EXERCISE GOAL: Every line in the material below that includes "made" should be copied.

INPUT DATA:
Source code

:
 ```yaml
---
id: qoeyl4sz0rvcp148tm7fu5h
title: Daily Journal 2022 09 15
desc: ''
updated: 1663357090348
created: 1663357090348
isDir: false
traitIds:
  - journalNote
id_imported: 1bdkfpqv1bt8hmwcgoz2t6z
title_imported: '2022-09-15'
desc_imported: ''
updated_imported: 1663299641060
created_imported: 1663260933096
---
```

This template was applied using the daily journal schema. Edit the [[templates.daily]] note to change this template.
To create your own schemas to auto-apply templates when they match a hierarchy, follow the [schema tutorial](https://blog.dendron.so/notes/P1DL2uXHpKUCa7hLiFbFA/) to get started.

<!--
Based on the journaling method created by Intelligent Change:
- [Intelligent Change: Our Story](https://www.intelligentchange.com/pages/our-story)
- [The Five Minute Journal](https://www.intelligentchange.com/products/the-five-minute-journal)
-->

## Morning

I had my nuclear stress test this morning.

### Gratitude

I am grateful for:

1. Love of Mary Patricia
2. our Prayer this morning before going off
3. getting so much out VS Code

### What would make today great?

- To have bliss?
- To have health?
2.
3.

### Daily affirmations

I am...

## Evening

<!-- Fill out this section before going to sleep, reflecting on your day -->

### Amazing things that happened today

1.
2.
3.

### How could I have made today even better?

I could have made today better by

TASK RESPONSE:
### How could I have made today even better?
I could have made today better by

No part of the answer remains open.